For context, the Roosevelt Administration passed the New Deal in the 1930s. This reform gave workers the right to form unions and work shorter days. But the New Deal exempted domestic and agricultural workers. So those laws made a ton of jobs for white people work better. But because domestic work didn’t get fixed, it was the most marginalized people who were forced to stay domestic workers. 

Here’s another example: In 1950s Detroit, the minimum wage and 40-hour workweek were already in effect. But many black workers didn’t get these rights, unless they were in an autoplant with a union. Many black people in Detroit had jobs that were invisible: housecleaner, car wash attendant, laundress, dishwasher in a restaurant.
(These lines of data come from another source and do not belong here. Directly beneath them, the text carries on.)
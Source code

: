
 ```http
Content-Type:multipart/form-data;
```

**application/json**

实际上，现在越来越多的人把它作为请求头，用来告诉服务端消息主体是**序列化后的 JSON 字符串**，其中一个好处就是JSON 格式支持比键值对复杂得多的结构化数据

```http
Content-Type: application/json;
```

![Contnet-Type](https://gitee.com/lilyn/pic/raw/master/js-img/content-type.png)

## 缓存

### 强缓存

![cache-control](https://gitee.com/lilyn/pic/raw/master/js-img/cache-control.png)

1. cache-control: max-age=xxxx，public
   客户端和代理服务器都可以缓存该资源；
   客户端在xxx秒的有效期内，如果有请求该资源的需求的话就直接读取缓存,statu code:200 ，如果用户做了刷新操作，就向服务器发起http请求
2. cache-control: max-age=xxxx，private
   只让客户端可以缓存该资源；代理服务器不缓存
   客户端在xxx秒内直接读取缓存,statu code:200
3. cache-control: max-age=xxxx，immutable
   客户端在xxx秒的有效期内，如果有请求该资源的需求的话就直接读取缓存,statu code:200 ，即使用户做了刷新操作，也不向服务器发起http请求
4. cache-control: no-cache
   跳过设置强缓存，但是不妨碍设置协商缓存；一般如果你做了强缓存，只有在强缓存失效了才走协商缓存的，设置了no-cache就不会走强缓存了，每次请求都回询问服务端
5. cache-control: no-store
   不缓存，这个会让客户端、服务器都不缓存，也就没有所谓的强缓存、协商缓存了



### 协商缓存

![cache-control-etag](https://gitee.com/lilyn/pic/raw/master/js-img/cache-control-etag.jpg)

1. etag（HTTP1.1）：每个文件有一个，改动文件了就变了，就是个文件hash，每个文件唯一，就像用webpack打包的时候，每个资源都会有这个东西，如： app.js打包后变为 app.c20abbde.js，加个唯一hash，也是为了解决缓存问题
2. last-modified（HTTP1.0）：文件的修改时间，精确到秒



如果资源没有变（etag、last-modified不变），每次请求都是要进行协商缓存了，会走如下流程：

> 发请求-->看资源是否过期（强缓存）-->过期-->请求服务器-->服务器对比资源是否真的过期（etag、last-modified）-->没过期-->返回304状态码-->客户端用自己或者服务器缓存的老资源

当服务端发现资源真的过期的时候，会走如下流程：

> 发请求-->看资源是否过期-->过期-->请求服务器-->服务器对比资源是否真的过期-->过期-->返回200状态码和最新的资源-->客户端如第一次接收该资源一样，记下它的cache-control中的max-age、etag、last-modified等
Yes, you earned minimum wage, but you worked 70 hours a week.

This eventually leads us to where we are today:

Being a domestic worker in 2021 is much better than being one in 1870. People have more leverage now. What’s unfortunately stayed the same is that domestic and janitorial work is still largely invisible and low wage. And it’s still a profession that’s performed largely by poor women, people of color, and immigrants. In recent times, we haven’t seen another round of much-needed reforms. 

So this is where the heart of the question comes from. Your friend is effectively asking: "Who will be the invisible help who cleans up after me in a Socialist arrangement of the economy" and also saying, "No one wants to be a Janitor because, look at how we treat them. God help me if that becomes me."

This is why the question of "Who does the dishes after the revolution?" is such a farce. It assumes that we will still have the class structures we have today, and that we would still have these backwards views on this type of work. It also exposes the individual, showing you what they really believe, which is that there should be an underclass who keeps everything clean for the upper class.

What we've seen in our current context above is that we can solve many of these Public Sanitation issues in many ways that don't involve an underclass.

  • Japan has students keep their school and classroom clean, and instills in their students a cleanliness mindset.
  • We can take Japan's model for students and apply it to the workplace. Workers spending a portion of their day ensuring the workspace is clean. We know this is already done in places like Grocery Stores, but it should be extended to all workspaces.
  • Norway uses a complex system to collect and incinerate trash placed into public bins, generating heat to be reused by citizens and automating the process of trash collection and disposal.
  • The USSR created a public sanitation organ of the state for tackling infectious diseases.
  • Solving the houseless crisis will lead to fewer people living without shelter, and consequently not leaving their trash in public or having to defecate outside.
  • Cities and States can organize citizen lead cleaning efforts regularly to not only clean the space we all live in, but also build community around keeping our space clean.

What we've seen in our historical context below is that our views on domestic and janitorial work are rooted in patriarchal and racist world views, world views that developed from the transformation of the peasant to the wage laborer, the subjugation of women under the demands of capitalism, and capitalism's exploitation of free labor, in the form of slaves and the domestic work of women. There is a dialectical connection between our views on Janitorial Labor and Domestic Labor, Patriarchy, and White Supremacy.

So to answer the question of "Who will do the dishes after the revolution?" The answer should be "All of us."